Recently, a friend of my wife’s was wondering if I would take a look at a her small business website and give her some insights about what she could focus on to improve. The catch is that she didn’t have the budget to hire me or any other SEO professional. I also have run into several IT managers and marketing people in the past couple months who know their company site is not working right and would love to be able to fix it, but don’t know where to start to gather the information needed to get the beaurocracy to approve those fixes.

That’s why I’ve decided to make a great a DIY site audit template for similar small businesses or in-house IT managers who’ve been handed the “role of SEO” and other who need to know where to start when you’re doing a site audit.

You've got to break it all down in an audit

Breaking down a site into all of it’s pieces can help you understand what’s broken and how it should be fixed.

First of all, you should know that there is a lot of information you need to know about technical SEO and the implementation of best practices.

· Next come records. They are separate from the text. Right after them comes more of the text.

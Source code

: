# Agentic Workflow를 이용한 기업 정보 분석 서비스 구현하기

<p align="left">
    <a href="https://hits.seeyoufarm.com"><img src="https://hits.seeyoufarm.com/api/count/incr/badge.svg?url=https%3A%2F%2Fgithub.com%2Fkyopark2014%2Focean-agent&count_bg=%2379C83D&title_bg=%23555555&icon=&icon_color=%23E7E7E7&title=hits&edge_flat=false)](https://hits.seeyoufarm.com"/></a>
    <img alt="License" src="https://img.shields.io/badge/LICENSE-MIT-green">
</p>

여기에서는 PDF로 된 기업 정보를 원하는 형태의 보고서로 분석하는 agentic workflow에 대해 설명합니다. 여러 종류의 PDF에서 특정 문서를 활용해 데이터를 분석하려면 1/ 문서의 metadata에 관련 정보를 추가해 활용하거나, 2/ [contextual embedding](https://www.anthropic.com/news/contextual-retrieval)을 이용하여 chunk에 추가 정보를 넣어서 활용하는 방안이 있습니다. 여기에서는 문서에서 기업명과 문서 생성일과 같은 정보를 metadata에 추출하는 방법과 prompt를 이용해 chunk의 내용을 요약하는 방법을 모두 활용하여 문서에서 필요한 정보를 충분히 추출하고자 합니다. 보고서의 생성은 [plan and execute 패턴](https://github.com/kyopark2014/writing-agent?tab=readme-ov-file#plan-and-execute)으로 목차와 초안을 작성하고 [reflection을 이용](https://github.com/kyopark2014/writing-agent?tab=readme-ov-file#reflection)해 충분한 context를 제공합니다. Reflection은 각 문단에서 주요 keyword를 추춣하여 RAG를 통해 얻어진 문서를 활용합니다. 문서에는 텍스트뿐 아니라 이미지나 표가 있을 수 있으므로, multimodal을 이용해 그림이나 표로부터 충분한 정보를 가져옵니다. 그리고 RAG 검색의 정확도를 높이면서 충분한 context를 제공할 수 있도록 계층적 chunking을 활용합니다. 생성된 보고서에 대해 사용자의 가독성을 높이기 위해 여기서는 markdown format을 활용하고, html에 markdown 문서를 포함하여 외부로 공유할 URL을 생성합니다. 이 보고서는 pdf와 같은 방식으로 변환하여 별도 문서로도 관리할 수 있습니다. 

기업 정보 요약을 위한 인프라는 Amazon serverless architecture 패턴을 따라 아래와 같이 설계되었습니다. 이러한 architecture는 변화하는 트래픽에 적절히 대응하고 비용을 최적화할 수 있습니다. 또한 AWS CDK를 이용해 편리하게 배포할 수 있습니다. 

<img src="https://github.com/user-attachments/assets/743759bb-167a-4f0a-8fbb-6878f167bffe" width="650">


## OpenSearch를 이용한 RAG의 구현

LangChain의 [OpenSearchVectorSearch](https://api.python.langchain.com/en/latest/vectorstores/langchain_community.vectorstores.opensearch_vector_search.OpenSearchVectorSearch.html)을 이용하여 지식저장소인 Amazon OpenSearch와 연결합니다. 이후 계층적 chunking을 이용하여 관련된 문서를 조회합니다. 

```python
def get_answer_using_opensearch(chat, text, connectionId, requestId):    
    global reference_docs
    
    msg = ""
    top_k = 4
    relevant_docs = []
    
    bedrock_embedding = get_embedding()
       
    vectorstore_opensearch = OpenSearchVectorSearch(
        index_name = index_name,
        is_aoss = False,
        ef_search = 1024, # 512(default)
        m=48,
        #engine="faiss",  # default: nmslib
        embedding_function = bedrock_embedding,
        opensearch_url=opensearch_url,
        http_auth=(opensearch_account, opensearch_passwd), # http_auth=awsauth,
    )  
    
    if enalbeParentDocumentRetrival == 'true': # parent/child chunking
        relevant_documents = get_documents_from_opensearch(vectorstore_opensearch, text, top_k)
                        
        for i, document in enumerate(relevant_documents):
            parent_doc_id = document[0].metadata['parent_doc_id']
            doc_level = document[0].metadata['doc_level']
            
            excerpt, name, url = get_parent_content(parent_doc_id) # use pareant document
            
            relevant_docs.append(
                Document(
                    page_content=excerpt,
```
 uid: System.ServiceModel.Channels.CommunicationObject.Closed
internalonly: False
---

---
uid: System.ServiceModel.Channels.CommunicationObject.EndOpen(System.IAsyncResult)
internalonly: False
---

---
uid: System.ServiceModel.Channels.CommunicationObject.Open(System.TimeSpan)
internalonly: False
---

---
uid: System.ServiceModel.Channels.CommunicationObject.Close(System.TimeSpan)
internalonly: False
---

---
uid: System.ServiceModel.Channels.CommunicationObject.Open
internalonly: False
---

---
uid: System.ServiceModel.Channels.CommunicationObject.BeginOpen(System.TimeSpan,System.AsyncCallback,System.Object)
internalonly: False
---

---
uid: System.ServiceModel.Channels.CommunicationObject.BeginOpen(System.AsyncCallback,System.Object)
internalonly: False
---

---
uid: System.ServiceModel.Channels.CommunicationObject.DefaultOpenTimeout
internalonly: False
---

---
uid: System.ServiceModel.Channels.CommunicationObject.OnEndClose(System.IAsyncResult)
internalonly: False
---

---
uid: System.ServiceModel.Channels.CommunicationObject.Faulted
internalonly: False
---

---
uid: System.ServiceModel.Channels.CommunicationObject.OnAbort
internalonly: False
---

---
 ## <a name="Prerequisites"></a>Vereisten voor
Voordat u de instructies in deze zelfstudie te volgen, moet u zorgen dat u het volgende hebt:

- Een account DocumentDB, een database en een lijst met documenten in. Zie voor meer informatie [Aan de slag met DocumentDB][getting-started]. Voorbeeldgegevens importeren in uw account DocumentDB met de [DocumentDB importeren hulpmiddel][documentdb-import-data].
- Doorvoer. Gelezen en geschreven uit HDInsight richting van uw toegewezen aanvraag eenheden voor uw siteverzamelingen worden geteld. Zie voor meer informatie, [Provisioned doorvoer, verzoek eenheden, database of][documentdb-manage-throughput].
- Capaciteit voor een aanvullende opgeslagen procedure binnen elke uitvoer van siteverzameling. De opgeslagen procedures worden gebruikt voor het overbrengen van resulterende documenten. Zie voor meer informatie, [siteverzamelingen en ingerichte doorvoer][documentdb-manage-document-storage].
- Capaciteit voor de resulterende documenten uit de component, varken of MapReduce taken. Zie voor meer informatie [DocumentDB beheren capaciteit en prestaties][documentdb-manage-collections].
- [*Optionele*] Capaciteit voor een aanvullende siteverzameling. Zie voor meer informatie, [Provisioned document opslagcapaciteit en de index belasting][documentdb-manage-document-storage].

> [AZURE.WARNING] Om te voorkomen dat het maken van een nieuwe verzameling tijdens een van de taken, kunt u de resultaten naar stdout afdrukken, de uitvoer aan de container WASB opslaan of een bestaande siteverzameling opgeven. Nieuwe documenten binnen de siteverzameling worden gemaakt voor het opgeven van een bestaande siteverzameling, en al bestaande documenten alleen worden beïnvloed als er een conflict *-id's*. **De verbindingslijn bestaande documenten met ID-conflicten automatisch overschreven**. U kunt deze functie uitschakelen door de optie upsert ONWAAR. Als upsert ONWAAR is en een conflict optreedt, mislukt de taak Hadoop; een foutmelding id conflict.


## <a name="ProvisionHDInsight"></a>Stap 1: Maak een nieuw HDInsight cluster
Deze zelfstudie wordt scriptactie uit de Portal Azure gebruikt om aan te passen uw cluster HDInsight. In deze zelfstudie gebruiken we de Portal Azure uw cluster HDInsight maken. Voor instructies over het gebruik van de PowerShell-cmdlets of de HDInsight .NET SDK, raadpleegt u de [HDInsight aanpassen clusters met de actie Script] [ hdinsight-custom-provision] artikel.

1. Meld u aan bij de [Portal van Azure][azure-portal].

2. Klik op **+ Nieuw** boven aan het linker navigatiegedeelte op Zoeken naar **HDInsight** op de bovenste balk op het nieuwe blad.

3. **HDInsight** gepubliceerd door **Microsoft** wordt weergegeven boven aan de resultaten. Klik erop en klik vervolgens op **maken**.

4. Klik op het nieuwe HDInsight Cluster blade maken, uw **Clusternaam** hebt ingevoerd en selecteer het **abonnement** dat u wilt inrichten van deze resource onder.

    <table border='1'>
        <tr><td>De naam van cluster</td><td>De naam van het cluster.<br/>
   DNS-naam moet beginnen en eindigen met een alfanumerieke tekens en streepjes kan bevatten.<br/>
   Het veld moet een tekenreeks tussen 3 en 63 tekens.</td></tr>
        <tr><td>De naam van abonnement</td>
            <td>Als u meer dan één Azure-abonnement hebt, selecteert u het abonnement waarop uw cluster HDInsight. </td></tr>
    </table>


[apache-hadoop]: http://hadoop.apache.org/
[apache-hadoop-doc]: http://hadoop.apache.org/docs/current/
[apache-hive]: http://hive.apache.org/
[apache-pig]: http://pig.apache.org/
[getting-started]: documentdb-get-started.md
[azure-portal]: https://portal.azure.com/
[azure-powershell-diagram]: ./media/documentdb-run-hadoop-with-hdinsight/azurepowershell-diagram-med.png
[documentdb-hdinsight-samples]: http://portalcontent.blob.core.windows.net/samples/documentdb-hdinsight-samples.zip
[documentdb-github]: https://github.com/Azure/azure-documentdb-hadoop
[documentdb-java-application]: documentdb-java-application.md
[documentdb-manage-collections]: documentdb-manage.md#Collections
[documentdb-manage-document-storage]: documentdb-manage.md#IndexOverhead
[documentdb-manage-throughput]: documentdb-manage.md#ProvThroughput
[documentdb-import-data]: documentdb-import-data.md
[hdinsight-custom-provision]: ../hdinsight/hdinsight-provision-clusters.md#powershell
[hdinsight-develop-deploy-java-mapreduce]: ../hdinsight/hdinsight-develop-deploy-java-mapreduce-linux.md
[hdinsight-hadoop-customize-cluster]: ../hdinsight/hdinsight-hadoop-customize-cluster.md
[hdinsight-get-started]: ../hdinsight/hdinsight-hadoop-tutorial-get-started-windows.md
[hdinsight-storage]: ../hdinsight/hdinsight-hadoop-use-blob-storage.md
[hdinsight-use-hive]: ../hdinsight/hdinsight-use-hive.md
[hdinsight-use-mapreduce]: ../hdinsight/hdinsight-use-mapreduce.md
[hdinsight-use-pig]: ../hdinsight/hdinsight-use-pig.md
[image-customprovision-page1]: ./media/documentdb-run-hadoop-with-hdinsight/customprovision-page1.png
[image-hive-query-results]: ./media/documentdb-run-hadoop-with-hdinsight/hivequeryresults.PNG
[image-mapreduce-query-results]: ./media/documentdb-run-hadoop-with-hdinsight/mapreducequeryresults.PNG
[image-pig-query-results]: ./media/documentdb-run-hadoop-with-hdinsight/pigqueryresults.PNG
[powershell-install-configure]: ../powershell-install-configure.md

There are real professionals in the SEO field who specialize in this specific part of the optimization process.

There are dozens of insights and opportunities they would spot in this process that you won’t if you follow this DIY process. So hire someone if possible.

That being said, if you’re in over your head, have no budget and have a website with problems that even you can see then I think I can help you.

Helpful Site Audit Templates

Chances are good that if you’re doing this kind of audit then you’re going to want to have it in a more permanent form than an email. You may even need to present it to the “powers that be” to get some of the potential issues resolved that will be revealed in an audit. That’s why I’ve created a template for you in three different mediums so you can update it with your own site audit:

What You’ll Need To Do This DIY Audit

Look closely

Here are some tools to help you take a closer look.

  • Access to Google Analytics
  • Access to Google Webmaster Tools
  • Copyscape
  • A lot of patience and a web browser
  • A victory dance for when you’re finished. Shot of Whiskey, a fine hard apple cider or glass of wine.
  • A good site crawler.

Before Your Run, You Gotta Crawl

When you start your audit you’re going to need some data that will be easier to access with additional programs instead of just a browser. The first thing being a “crawl” program that visits the site, accesses all of the pages and behaves like a search engine spider to uncover some flaws in your site design or architecture.

I personally love Beam Us Up’s free SEO crawler, mostly because it will give you an excel export of the “crawl” data with tabs showing filtered results for the most common issues and it has no crawl limit on it’s free version (just be sure to update to the most recent Java). You can use other crawlers like these as well that have other limits or require licenses.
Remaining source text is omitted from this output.